For existing KeepKey owners, an upgrade of KeepKey’s open source firmware will be required to start trading. Cryptocoin traders can then use the device to initiate a trade for currencies listed on the ShapeShift exchange.

KeepKey says that Bitcoin, Litecoin, and Dogecoin will be supported at launch “with more to soon follow.” There are 39 different cryptocurrencies currently showing on ShapeShift website.

“KeepKey’s new firmware includes a feature called Policies, and the ShapeShift policy must first be enabled. Otherwise, transactions will appear as normal crypto currency transactions.”
— – KeepKey

“By default for all users, this ShapeShift-ability is disabled,” the KeepKey announcement said. With the ShapeShift policy enabled, “KeepKey goes through the extra steps of verifying the exchange request originated from ShapeShift unchanged and that the exchanged currency and refund addresses belong to KeepKey,” their announcement explains. “The details are then presented on device and must manually be confirmed.”

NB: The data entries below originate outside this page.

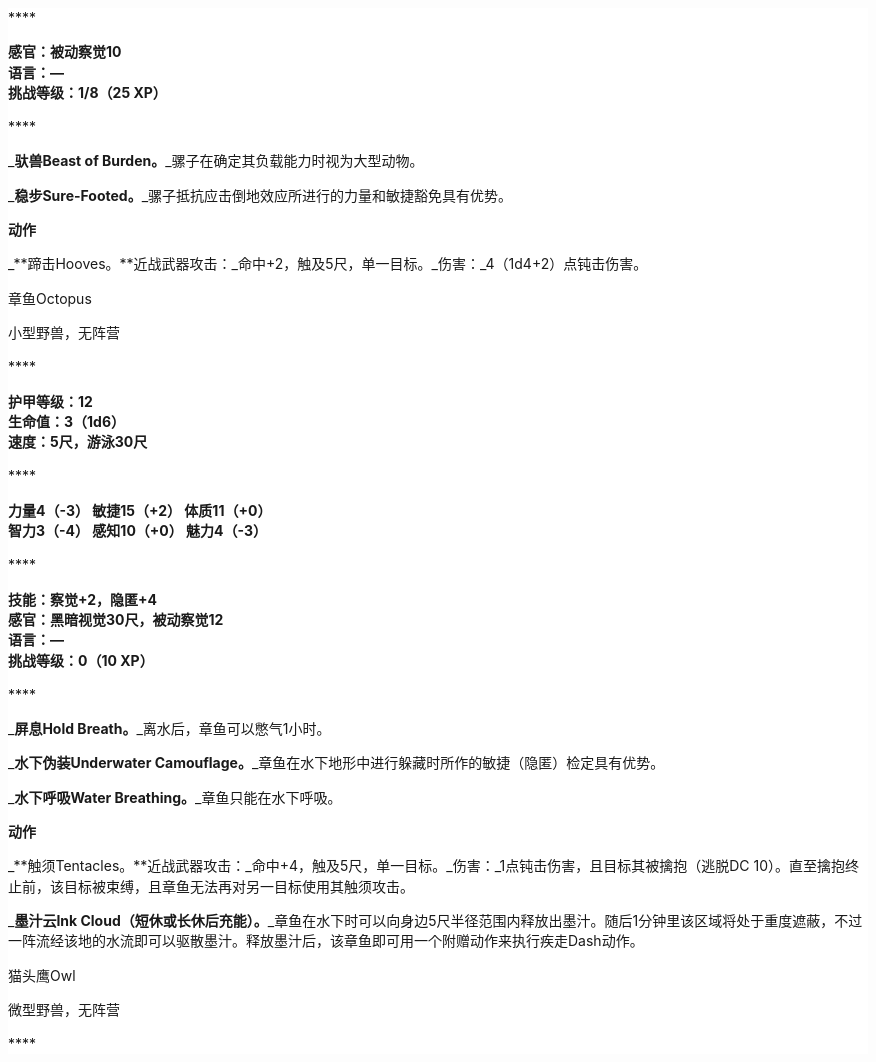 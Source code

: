 &#x20;****&#x20;

**感官：被动察觉10**\
**语言：—**\
**挑战等级：1/8（25 XP）**

&#x20;****&#x20;

&#x20; _**驮兽Beast of Burden。**_骡子在确定其负载能力时视为大型动物。

&#x20; _**稳步Sure-Footed。**_骡子抵抗应击倒地效应所进行的力量和敏捷豁免具有优势。

**动作**

&#x20; _**蹄击Hooves。**近战武器攻击：_命中+2，触及5尺，单一目标。_伤害：_4（1d4+2）点钝击伤害。

&#x20;

章鱼Octopus

小型野兽，无阵营

&#x20;****&#x20;

**护甲等级：12**\
**生命值：3（1d6）**\
**速度：5尺，游泳30尺**

&#x20;****&#x20;

**力量4（-3）       敏捷15（+2）     体质11（+0）**\
**智力3（-4）       感知10（+0）     魅力4（-3）**

&#x20;****&#x20;

**技能：察觉+2，隐匿+4**\
**感官：黑暗视觉30尺，被动察觉12**\
**语言：—**\
**挑战等级：0（10 XP）**

&#x20;****&#x20;

&#x20; _**屏息Hold Breath。**_离水后，章鱼可以憋气1小时。

&#x20; _**水下伪装Underwater Camouflage。**_章鱼在水下地形中进行躲藏时所作的敏捷（隐匿）检定具有优势。

&#x20; _**水下呼吸Water Breathing。**_章鱼只能在水下呼吸。

**动作**

&#x20; _**触须Tentacles。**近战武器攻击：_命中+4，触及5尺，单一目标。_伤害：_1点钝击伤害，且目标其被擒抱（逃脱DC 10）。直至擒抱终止前，该目标被束缚，且章鱼无法再对另一目标使用其触须攻击。

&#x20; _**墨汁云Ink Cloud（短休或长休后充能）。**_章鱼在水下时可以向身边5尺半径范围内释放出墨汁。随后1分钟里该区域将处于重度遮蔽，不过一阵流经该地的水流即可以驱散墨汁。释放墨汁后，该章鱼即可用一个附赠动作来执行疾走Dash动作。

&#x20;

猫头鹰Owl

微型野兽，无阵营

&#x20;****&#x20;
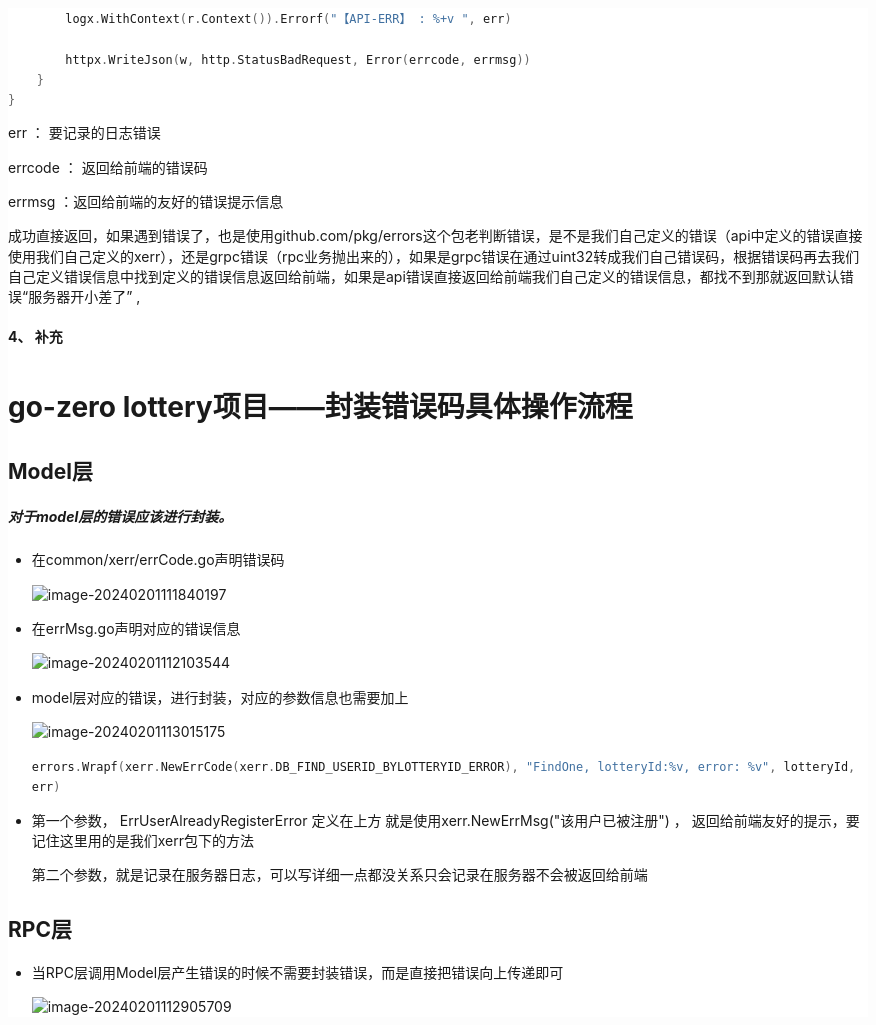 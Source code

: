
 ```go
		logx.WithContext(r.Context()).Errorf("【API-ERR】 : %+v ", err)

		httpx.WriteJson(w, http.StatusBadRequest, Error(errcode, errmsg))
	}
}
```



err ： 要记录的日志错误

errcode ： 返回给前端的错误码

errmsg ：返回给前端的友好的错误提示信息

成功直接返回，如果遇到错误了，也是使用github.com/pkg/errors这个包老判断错误，是不是我们自己定义的错误（api中定义的错误直接使用我们自己定义的xerr），还是grpc错误（rpc业务抛出来的），如果是grpc错误在通过uint32转成我们自己错误码，根据错误码再去我们自己定义错误信息中找到定义的错误信息返回给前端，如果是api错误直接返回给前端我们自己定义的错误信息，都找不到那就返回默认错误“服务器开小差了” , 

#### 4、 补充

# go-zero lottery项目——封装错误码具体操作流程

## Model层

##### 对于model层的错误应该进行封装。

- 在common/xerr/errCode.go声明错误码

  ![image-20240201111840197](https://cdn.jsdelivr.net/gh/lovevivi121/PicGo/img/image-20240201111840197.png)

- 在errMsg.go声明对应的错误信息

  ![image-20240201112103544](https://cdn.jsdelivr.net/gh/lovevivi121/PicGo/img/image-20240201112103544.png)

- model层对应的错误，进行封装，对应的参数信息也需要加上

  ![image-20240201113015175](https://cdn.jsdelivr.net/gh/lovevivi121/PicGo/img/image-20240201113015175.png)

  ```go
  errors.Wrapf(xerr.NewErrCode(xerr.DB_FIND_USERID_BYLOTTERYID_ERROR), "FindOne, lotteryId:%v, error: %v", lotteryId, err)
  ```

- 第一个参数， ErrUserAlreadyRegisterError 定义在上方 就是使用xerr.NewErrMsg("该用户已被注册") ， 返回给前端友好的提示，要记住这里用的是我们xerr包下的方法

  第二个参数，就是记录在服务器日志，可以写详细一点都没关系只会记录在服务器不会被返回给前端

## RPC层

- 当RPC层调用Model层产生错误的时候不需要封装错误，而是直接把错误向上传递即可

  ![image-20240201112905709](https://cdn.jsdelivr.net/gh/lovevivi121/PicGo/img/image-20240201112905709.png)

Stanchfield revealed the goals for the program in his announcement, added security and convenience to a larger audience. “While digital asset security is KeepKey’s primary goal, we are making life easier for the growing number of consumers buying, selling and storing several types of cryptocurrency,” he explained. “They can swap whatever they like, whenever they like, without the hassle of setting up multiple wallets or addresses or signing up to various exchanges."